[Stored data entries]
_ _ _
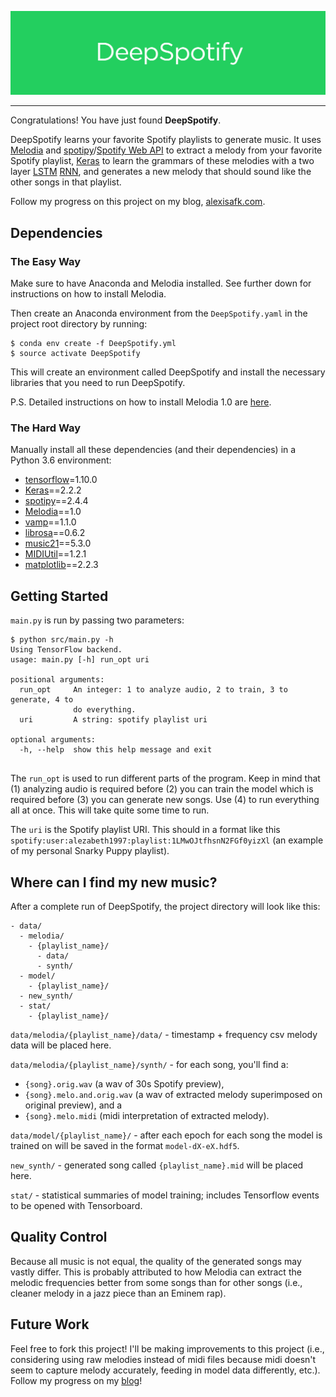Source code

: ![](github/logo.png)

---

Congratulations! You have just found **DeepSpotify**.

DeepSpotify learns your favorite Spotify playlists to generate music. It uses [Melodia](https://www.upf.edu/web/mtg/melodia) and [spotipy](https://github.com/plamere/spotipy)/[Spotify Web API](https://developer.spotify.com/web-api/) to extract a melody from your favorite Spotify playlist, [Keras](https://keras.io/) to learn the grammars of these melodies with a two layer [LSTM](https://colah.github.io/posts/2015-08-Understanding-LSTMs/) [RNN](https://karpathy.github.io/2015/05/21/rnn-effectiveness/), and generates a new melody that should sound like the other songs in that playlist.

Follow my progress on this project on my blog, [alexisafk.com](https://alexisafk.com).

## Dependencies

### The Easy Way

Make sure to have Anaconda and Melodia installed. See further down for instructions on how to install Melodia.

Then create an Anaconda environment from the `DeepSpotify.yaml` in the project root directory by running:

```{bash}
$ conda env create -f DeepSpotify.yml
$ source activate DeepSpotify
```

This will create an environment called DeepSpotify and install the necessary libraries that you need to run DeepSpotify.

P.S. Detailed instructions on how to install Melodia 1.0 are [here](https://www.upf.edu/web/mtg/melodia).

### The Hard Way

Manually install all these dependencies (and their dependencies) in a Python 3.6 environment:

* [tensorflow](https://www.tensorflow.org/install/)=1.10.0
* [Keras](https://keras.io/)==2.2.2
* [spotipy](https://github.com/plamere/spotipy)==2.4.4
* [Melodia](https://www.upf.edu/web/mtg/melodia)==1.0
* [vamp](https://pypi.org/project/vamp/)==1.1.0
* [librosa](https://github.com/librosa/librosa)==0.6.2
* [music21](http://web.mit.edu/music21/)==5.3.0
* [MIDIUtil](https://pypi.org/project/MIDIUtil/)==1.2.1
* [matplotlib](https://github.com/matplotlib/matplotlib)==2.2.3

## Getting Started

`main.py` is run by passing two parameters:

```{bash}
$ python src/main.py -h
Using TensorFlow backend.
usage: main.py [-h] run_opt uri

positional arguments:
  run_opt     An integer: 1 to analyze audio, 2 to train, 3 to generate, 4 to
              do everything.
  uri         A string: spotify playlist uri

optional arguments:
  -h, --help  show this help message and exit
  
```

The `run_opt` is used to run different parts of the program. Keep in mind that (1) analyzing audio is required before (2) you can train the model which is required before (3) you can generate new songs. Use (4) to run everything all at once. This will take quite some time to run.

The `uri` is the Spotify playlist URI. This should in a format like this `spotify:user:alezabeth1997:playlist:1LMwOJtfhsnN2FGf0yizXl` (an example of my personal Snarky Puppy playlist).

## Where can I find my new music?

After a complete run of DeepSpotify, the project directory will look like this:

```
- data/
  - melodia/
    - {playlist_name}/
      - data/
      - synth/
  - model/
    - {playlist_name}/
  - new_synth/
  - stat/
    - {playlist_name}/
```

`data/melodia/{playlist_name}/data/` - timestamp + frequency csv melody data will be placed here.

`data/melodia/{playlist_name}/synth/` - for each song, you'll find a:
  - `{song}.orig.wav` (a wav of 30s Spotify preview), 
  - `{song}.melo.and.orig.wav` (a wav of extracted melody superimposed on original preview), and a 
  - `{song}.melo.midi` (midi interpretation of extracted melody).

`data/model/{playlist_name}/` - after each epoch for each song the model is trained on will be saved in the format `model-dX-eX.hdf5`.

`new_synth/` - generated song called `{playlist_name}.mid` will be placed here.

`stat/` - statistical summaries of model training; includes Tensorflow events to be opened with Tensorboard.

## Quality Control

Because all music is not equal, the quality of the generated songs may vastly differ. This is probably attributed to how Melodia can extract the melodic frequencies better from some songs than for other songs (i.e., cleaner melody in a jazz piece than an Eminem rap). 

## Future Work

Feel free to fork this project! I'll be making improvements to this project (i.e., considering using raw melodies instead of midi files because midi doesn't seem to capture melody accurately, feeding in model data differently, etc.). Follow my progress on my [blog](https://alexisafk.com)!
_ _ _
• _WHAT THE TASK ASKS_:
Write out again exactly the lines from the start of the data above through the line containing "Congratulations! You have", inclusive, excluding any pictures.

• _WRITTEN RESPONSE_:
Source code

: ![](github/logo.png)

---

Congratulations! You have just found **DeepSpotify**.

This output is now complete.